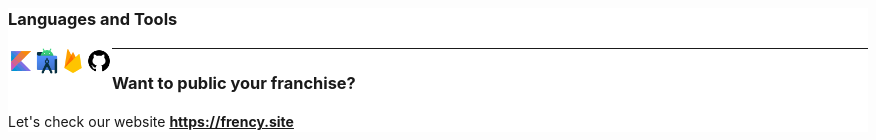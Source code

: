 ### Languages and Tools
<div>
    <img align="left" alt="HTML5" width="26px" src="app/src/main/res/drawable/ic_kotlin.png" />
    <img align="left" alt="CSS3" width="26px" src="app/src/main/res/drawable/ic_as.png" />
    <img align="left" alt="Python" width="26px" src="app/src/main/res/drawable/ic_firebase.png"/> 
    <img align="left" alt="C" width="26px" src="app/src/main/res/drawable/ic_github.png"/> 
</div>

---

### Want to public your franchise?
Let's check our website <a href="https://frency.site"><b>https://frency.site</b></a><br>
• • •
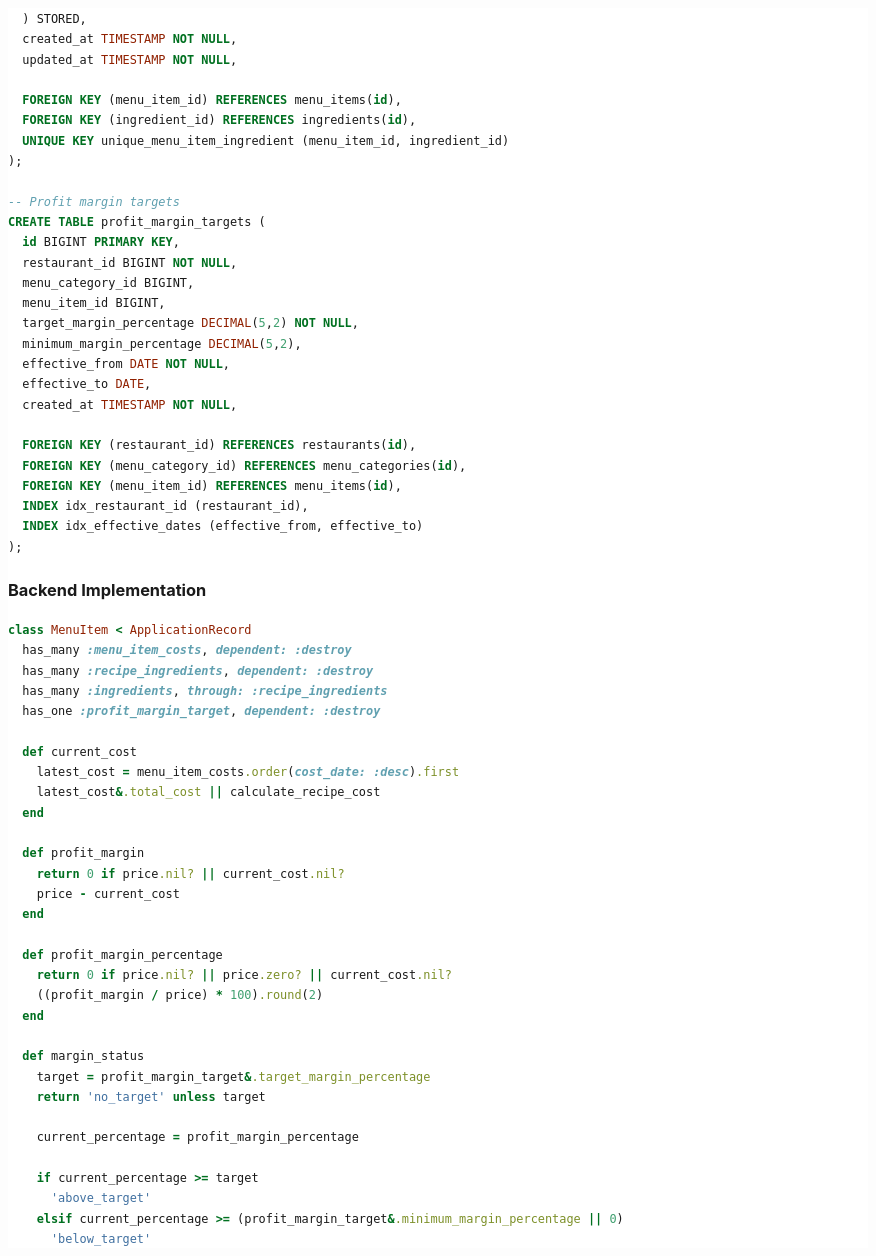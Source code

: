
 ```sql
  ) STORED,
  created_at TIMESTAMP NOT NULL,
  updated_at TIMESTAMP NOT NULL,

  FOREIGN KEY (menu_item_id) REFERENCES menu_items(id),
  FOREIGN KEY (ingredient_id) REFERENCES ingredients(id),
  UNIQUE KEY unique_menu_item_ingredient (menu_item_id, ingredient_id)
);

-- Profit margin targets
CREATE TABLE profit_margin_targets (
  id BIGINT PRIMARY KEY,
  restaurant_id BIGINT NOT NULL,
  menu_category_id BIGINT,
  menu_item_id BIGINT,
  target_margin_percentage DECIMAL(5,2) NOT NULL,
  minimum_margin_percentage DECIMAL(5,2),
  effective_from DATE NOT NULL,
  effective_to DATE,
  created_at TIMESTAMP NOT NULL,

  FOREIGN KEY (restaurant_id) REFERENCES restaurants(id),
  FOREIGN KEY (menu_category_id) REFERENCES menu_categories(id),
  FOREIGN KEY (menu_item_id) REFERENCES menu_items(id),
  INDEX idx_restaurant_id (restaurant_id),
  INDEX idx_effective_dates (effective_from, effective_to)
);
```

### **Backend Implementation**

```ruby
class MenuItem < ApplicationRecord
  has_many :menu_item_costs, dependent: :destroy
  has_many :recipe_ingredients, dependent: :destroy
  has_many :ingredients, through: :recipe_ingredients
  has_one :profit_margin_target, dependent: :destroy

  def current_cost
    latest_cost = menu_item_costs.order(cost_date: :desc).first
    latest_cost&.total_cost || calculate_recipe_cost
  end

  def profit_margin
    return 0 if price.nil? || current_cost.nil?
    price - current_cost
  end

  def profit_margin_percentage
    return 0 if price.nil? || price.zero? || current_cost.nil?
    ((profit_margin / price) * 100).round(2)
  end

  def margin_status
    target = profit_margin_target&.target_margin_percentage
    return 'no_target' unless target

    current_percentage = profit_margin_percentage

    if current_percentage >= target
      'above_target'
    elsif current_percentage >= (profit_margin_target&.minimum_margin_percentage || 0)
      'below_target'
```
• • •
_Exercise details_.
For the material above, the answer must be only the number of lines holding the word "dependent".

_Solved exercise_.
3